OPINION

Do this in memory of me

Fr. Earl, St. Fidelis Friary
Fr Earl

Through the centuries many world leaders have issued commands that have affected the course of history. Julius Caesar ordered his troops to cross the Rubicon boasting, “Alea iacta est.“ (The die is cast.) At Gettysburgh General Pickett shouted, “Charge!” Karl Marx decreed, “Workers of the world unite.” All of these have had far reaching effects, whether for good or ill. But none of them has had the lasting impact of the simple command by Jesus of Nazareth at the Last Supper, “Do this in memory of me.”

On Holy Thursday Christians commemorate the celebration of the Passover by Jesus with his disciples when he offered the first Eucharist and told his disciples, “Do this in memory of me.” That simple command has been obeyed by his followers faithfully for two thousand years to the farthest corners of the world.

“Do this in memory of me,” refers to the words and actions of Jesus at the Last Supper as recorded in the gospels. “He took the bread, said the blessing, broke it, and gave it to them, saying, ‘This is my body, which will be given for you; do this in memory of me.’ And likewise the cup, saying, ‘This is the new covenant in my blood which will be shed for you.’” (Lk 22:19-20)

St. Paul reaffirmed this to the early Christians when he wrote, “The Lord Jesus, on the night he was handed over, took bread, gave thanks, broke it and said, ‘This is my body that is for you. Do this in remembrance of me.’ In the same way also the cup, saying ‘This cup is the new covenant in my blood. Do this as often as you drink it in remembrance of me.’”  (1Cor 11:22-25)

These statements of Jesus are predicate nominatives and Christians have always understood them as such: the subject is equated with the word following the verb. The bread is the Body of Christ and the wine is his Blood. There have been theological discussions over precisely how that happens and the manner in which Body and Blood are to be understood, but the basic belief remains unchanged. The words mean what they say.
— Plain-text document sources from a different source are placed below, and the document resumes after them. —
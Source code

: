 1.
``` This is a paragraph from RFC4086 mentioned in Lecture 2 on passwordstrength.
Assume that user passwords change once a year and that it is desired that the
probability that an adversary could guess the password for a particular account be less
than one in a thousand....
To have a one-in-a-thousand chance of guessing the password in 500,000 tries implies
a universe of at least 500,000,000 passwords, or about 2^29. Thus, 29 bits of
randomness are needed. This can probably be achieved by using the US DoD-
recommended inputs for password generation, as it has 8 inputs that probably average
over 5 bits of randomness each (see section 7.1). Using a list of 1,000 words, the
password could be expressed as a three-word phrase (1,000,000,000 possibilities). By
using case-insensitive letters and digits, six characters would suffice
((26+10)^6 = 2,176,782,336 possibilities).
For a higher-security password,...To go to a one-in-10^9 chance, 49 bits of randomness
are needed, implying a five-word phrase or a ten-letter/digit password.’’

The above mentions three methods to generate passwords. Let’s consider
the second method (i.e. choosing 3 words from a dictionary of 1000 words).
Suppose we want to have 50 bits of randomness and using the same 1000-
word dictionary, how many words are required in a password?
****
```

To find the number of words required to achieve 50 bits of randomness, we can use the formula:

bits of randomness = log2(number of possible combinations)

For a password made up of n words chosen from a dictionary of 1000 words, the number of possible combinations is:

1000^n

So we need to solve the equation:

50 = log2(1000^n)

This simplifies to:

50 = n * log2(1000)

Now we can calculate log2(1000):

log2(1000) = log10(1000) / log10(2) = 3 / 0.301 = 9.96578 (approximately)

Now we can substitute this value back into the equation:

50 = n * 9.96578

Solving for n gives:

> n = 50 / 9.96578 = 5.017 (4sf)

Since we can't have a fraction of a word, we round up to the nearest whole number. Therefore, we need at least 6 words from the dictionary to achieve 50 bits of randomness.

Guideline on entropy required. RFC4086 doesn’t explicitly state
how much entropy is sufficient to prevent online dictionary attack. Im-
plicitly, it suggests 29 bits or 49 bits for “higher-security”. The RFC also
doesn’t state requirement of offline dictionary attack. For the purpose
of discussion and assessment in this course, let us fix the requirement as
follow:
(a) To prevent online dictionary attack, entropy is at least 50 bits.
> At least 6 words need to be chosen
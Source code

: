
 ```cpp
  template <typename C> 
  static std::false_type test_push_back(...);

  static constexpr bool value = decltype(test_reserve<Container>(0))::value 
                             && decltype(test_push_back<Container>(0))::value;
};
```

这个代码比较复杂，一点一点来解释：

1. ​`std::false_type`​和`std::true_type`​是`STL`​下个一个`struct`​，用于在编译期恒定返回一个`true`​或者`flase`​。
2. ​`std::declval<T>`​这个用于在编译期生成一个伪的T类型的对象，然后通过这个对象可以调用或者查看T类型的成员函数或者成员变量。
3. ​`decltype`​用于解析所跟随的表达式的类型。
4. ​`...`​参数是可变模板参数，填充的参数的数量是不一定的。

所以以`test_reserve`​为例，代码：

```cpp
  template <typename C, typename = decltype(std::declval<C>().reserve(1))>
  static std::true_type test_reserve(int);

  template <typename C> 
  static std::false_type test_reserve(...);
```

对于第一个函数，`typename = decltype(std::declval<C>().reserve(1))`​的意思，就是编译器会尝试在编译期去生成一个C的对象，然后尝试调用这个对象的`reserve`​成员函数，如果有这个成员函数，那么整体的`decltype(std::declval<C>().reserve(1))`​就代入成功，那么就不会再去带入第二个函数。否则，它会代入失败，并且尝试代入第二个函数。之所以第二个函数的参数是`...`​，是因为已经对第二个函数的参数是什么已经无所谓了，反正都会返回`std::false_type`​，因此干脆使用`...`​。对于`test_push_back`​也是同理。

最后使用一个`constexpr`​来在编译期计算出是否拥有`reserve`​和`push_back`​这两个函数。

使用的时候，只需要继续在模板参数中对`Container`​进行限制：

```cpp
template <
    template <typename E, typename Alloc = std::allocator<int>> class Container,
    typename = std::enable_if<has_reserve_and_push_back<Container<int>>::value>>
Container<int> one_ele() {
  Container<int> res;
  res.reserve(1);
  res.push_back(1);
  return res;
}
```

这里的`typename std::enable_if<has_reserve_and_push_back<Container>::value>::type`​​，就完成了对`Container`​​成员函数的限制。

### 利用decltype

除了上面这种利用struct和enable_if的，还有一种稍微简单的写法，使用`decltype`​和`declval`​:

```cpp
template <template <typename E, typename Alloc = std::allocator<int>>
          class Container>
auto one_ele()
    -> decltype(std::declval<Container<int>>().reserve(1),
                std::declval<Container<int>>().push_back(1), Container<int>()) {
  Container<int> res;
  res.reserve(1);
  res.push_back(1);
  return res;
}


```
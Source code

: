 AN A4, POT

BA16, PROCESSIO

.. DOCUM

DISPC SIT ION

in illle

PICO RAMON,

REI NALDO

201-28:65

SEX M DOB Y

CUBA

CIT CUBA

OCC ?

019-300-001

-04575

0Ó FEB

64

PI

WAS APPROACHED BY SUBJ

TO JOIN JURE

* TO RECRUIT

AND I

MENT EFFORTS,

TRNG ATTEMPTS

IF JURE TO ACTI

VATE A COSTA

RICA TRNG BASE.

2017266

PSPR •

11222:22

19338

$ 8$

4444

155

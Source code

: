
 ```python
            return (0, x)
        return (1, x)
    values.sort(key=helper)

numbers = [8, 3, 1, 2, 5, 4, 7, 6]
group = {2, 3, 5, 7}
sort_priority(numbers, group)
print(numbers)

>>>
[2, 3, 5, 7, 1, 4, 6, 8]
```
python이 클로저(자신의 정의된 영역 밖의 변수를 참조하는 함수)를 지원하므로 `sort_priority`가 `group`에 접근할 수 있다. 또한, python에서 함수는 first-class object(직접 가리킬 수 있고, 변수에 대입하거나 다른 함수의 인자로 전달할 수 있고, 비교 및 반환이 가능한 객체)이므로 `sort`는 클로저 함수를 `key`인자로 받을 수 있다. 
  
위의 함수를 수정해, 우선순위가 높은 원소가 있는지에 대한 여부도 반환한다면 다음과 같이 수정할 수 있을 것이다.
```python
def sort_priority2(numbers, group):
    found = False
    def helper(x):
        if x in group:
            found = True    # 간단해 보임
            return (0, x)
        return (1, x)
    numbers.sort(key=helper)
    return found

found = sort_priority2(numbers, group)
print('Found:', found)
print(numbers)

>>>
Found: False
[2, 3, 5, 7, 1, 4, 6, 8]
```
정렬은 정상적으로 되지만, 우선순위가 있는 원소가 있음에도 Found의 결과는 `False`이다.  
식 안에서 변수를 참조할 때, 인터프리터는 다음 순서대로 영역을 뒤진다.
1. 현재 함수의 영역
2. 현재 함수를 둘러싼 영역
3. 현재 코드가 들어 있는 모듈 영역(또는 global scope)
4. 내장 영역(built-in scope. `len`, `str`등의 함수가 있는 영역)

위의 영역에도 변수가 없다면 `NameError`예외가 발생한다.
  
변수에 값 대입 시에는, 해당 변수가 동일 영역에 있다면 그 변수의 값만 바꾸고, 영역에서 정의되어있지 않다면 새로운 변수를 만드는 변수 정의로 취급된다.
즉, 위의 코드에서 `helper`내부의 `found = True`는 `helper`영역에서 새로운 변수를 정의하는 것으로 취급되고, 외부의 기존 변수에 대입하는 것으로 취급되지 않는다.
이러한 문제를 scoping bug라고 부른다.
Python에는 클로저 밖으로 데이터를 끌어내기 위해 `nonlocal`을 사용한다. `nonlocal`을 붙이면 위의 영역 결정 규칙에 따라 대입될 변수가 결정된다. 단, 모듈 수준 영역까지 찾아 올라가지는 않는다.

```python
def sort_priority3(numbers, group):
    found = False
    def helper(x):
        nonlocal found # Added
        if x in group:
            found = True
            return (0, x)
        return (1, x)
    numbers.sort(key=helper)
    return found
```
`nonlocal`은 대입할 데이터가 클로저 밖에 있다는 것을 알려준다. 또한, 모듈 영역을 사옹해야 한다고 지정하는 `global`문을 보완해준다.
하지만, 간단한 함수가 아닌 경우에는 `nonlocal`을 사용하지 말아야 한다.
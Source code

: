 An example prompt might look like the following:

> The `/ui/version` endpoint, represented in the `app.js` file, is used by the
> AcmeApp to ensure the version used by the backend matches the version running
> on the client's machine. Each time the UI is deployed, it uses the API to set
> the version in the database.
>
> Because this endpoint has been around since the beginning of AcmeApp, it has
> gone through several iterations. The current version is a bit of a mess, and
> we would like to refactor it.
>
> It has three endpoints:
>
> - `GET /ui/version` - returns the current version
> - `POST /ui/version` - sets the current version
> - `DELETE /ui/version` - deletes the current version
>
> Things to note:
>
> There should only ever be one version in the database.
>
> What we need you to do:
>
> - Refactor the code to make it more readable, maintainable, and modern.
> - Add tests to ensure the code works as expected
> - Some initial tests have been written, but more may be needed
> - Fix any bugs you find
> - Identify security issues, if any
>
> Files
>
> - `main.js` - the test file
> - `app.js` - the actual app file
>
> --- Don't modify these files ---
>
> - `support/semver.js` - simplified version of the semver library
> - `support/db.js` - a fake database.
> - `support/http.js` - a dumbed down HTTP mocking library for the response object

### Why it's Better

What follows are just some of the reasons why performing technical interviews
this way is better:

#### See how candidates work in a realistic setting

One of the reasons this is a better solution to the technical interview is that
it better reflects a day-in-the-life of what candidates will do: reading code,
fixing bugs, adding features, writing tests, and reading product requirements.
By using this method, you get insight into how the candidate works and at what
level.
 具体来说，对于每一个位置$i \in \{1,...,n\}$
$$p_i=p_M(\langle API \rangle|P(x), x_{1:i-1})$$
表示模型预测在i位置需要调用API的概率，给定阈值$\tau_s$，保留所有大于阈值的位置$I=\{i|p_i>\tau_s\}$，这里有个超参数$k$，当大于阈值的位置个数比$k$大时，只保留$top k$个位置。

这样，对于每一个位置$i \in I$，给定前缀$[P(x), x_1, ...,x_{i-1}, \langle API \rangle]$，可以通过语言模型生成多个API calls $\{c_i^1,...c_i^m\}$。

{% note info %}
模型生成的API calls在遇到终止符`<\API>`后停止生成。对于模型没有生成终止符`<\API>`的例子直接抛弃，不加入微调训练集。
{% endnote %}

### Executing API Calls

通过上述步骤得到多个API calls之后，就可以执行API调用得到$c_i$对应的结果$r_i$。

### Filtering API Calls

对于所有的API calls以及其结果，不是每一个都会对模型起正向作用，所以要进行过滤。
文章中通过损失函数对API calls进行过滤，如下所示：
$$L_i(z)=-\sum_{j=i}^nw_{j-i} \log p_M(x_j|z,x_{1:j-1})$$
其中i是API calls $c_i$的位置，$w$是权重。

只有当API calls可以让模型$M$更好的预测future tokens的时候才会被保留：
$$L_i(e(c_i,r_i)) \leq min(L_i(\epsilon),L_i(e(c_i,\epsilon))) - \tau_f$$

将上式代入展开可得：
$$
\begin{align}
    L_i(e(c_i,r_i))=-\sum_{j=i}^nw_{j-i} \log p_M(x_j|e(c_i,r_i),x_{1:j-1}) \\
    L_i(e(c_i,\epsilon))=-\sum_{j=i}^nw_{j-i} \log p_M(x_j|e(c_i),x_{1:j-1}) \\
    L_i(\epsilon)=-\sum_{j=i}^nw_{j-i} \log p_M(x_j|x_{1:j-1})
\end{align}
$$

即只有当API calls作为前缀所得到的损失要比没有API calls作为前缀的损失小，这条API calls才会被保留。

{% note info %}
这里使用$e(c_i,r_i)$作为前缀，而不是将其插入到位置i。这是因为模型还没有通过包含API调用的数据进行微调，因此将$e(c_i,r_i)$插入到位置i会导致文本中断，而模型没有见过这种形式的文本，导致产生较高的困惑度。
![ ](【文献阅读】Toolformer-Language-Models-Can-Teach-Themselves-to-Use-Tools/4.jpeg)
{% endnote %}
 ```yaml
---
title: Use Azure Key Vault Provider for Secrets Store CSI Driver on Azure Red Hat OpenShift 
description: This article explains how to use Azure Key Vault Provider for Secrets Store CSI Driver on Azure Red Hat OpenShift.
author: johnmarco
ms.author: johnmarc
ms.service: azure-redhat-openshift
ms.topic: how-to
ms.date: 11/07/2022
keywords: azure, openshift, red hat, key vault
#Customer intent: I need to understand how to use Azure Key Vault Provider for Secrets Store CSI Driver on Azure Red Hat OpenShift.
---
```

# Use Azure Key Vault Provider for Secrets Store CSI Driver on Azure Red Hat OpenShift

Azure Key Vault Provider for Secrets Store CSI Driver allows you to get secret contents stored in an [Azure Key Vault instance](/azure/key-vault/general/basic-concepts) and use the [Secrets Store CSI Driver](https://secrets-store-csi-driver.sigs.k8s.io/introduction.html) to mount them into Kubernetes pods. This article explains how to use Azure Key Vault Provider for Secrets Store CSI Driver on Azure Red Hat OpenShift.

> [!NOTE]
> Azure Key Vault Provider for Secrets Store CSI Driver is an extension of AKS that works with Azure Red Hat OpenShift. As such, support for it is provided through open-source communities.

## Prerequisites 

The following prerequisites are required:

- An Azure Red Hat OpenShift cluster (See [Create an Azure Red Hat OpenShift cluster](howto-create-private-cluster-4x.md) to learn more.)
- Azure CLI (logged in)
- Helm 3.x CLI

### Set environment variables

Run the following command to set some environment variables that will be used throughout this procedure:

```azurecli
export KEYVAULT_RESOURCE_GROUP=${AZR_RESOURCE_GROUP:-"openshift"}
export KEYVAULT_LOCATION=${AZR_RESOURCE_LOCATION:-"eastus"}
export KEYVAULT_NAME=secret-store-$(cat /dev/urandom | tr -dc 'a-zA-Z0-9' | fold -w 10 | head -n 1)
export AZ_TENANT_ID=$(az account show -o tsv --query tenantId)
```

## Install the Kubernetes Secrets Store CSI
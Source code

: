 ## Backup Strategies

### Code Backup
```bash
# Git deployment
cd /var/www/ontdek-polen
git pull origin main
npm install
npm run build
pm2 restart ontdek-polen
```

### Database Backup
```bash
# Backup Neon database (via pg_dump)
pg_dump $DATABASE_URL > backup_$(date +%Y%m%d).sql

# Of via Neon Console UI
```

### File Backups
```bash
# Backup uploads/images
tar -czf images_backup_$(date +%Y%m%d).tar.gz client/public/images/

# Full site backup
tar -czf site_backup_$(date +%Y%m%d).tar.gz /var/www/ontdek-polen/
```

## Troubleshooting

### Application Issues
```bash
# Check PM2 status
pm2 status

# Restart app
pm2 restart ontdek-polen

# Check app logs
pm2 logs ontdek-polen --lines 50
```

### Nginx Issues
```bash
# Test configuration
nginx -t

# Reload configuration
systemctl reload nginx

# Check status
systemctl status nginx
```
Jesus had prepared his disciples for his remarkable command when, after the multiplication of the loaves, he told them, “The bread that I will give is my flesh for the life of the world. For my flesh is true food, and my blood is true drink. Whoever eats my flesh and drinks my blood has eternal life, and I will raise him on the last day.” (Jn 6:51ff)

Since that first Holy Thursday, “Do this in memory of me,” has been followed in grand cathedrals with elegant ceremonies and in tiny chapels with simple liturgies. And the tradition continues today, unchanged. Countless times each day that command is obeyed and through these Eucharistic celebrations the faithful throughout the world gain courage and strength to try again to live according to His gospel. In the words of the Second Vatican Council,“The Eucharist is the source and the summit of our Christian life.” (LG 11)

“Do this in memory of  me.” No other command in the course of history has been obeyed as faithfully for so great a length of time with such lasting impact. Even an unbelieving cynic must wonder why powerful world leaders could not accomplish with force and restraint what a Galilean peasant has done with soft words and simple actions. Naive superstition, religious zealotry, or misguided piety cannot explain the astonishing result of that one simple command, ”Do this in memory of me.” Clearly, there is something here beyond the natural order.